• **WORK REQUEST**
Collect each line of the records containing the string "pushwoosh".
== == ==
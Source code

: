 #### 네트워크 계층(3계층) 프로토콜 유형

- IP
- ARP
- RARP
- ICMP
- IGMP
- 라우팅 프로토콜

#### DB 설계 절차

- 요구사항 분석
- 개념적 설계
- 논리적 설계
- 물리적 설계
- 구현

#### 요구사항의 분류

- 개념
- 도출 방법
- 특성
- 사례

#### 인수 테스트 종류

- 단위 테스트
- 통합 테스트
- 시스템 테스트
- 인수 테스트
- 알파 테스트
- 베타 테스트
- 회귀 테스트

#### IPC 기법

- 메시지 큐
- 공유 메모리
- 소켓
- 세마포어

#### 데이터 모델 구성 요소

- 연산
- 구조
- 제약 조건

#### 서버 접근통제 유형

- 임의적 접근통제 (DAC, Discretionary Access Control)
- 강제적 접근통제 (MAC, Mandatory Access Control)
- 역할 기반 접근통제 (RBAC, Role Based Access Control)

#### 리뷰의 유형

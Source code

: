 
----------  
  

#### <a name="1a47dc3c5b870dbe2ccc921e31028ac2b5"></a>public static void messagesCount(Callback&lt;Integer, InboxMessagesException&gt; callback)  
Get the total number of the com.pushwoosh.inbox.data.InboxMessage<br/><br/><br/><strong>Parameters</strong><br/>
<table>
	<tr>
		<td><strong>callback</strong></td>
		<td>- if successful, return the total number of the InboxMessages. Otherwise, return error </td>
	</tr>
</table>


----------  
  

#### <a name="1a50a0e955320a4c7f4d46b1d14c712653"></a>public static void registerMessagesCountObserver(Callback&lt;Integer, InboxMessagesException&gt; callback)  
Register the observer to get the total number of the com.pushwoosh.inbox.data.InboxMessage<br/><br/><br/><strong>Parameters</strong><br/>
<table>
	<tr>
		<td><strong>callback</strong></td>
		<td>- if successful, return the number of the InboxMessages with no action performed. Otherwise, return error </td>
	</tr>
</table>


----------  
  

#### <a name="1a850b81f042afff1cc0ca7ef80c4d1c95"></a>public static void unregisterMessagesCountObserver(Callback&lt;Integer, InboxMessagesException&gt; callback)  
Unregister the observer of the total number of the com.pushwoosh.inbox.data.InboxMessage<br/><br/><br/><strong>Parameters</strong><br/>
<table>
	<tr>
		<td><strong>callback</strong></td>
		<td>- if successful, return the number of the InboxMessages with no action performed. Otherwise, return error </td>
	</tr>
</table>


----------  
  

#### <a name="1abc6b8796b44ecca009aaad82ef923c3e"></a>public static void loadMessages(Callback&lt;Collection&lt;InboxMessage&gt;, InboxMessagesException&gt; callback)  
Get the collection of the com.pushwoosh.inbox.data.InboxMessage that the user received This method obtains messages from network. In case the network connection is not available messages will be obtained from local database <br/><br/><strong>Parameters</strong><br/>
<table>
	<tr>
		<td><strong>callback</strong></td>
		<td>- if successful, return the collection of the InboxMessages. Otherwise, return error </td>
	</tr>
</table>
== == ==
• **ANSWER SECTION**
Get the total number of the com.pushwoosh.inbox.data.InboxMessage<br/><br/><br/><strong>Parameters</strong><br/>
Register the observer to get the total number of the com.pushwoosh.inbox.data.InboxMessage<br/><br/><br/><strong>Parameters</strong><br/>
Unregister the observer of the total number of the com.pushwoosh.inbox.data.InboxMessage<br/><br/><br/><strong>Parameters</strong><br/>
Get the collection of the com.pushwoosh.inbox.data.InboxMessage that the user received This method obtains messages from network. In case the network connection is not available messages will be obtained from local database <br/><br/><strong>Parameters</strong><br/>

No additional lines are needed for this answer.